Saturday, May 16, 2009
To-Do List: When Admins Fret about SL
Location: Richmond Island
It's never happened to me on my campus, but I hear stories from elsewhere. "To protect our students," some institutions restrict use of SL or other work online. In some cases, students are not even authorized to leave campus sims!
It's ironic, and we really put the "loco" into "in loco parentis" with policies to protect young people who are old enough to die in combat (yet not drink, legally, in the States). Faculty and I.T. folks who teach or work with SL, if you ever get any pushback because of adult content or violence in SL, try these approaches:
1) Remind them of the new Linden Lab policies regarding adult zoning and age verification.
2) Show class policies, release forms, and other documentation to prove that you do not authorize students to do anything non-academic for class. As I once told a student who wanted to become an exotic dancer, "that's not part of my class. What you do in your own time is your business."
3) If they agree, develop with your inquisitors and the campus legal people appropriate release forms and waivers for students to sign.
4) Show your inquisitors Tutankhamen's tomb, The International Spaceflight Museum, or Genome Island.
Nuclear Options:
5) Take a look at the films showing in your student commons.
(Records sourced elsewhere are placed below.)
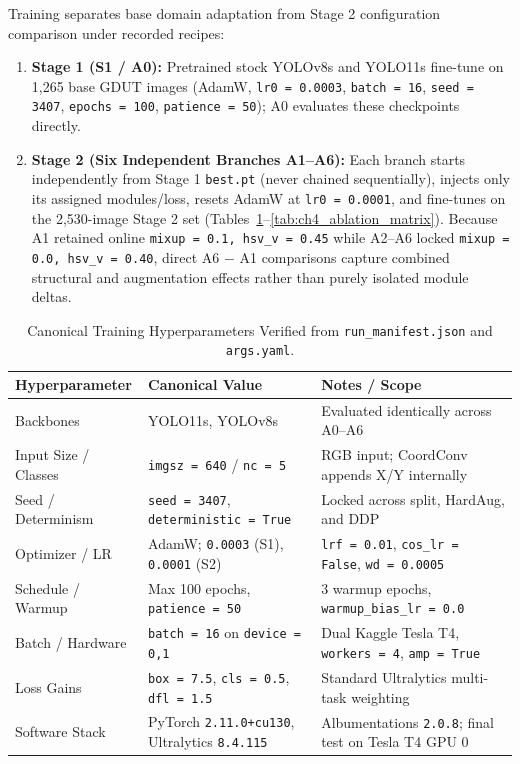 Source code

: Training separates base domain adaptation from Stage 2 configuration comparison under recorded recipes:
\begin{enumerate}[leftmargin=1.8em, itemsep=2pt]
  \item \textbf{Stage 1 (S1 / A0):} Pretrained stock YOLOv8s and YOLO11s fine-tune on 1,265 base GDUT images (AdamW, \texttt{lr0 = 0.0003}, \texttt{batch = 16}, \texttt{seed = 3407}, \texttt{epochs = 100}, \texttt{patience = 50}); A0 evaluates these checkpoints directly.
  \item \textbf{Stage 2 (Six Independent Branches A1--A6):} Each branch starts independently from Stage 1 \texttt{best.pt} (never chained sequentially), injects only its assigned modules/loss, resets AdamW at \texttt{lr0 = 0.0001}, and fine-tunes on the 2,530-image Stage 2 set (Tables~\ref{tab:ch4_hyperparams}--\ref{tab:ch4_ablation_matrix}). Because A1 retained online \texttt{mixup = 0.1, hsv\_v = 0.45} while A2--A6 locked \texttt{mixup = 0.0, hsv\_v = 0.40}, direct A6 $-$ A1 comparisons capture combined structural and augmentation effects rather than purely isolated module deltas.
\end{enumerate}

\begin{table}[htbp]
\centering
\caption{Canonical Training Hyperparameters Verified from \nolinkurl{run_manifest.json} and \texttt{args.yaml}.}
\label{tab:ch4_hyperparams}
\footnotesize
\renewcommand{\arraystretch}{1.12}
\begin{tabularx}{\textwidth}{|p{4.0cm}|p{4.2cm}|X|}
\hline
\rowcolor{slatehdr}
\textbf{Hyperparameter} & \textbf{Canonical Value} & \textbf{Notes / Scope} \\
\hline
Backbones & YOLO11s, YOLOv8s & Evaluated identically across A0--A6 \\ \hline
Input Size / Classes & \texttt{imgsz = 640} / \texttt{nc = 5} & RGB input; CoordConv appends X/Y internally \\ \hline
Seed / Determinism & \texttt{seed = 3407}, \nolinkurl{deterministic = True} & Locked across split, HardAug, and DDP \\ \hline
Optimizer / LR & AdamW; \texttt{0.0003} (S1), \texttt{0.0001} (S2) & \texttt{lrf = 0.01}, \texttt{cos\_lr = False}, \texttt{wd = 0.0005} \\ \hline
Schedule / Warmup & Max 100 epochs, \texttt{patience = 50} & 3 warmup epochs, \nolinkurl{warmup_bias_lr = 0.0} \\ \hline
Batch / Hardware & \texttt{batch = 16} on \texttt{device = 0,1} & Dual Kaggle Tesla T4, \texttt{workers = 4}, \texttt{amp = True} \\ \hline
Loss Gains & \texttt{box = 7.5}, \texttt{cls = 0.5}, \texttt{dfl = 1.5} & Standard Ultralytics multi-task weighting \\ \hline
Software Stack & PyTorch \texttt{2.11.0+cu130}, Ultralytics \texttt{8.4.115} & Albumentations \texttt{2.0.8}; final test on Tesla T4 GPU 0 \\ \hline
\end{tabularx}
\end{table}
If the "Hostel" or "Saw" series have been on the schedule, let your inquisitors know, then ask if seeing graphic tortures, rendered with photo-realism, is worse than a glimpse of full-frontal pixelated nudity or video-game-style splatter.
6) Go over their heads to a senior administrator who actually knows something about life online and has been sympathetic in the past. Play the academic-freedom card and see if a bone-headed policy can be subverted or overturned.
You will likely make enemies with this last option. If so, especially if you are younger than your enemies, relish the notion that you'll work (maybe live) longer than they will. Virtual worlds and open-access online are bigger than any university. We'll win on this one, if we act responsibly.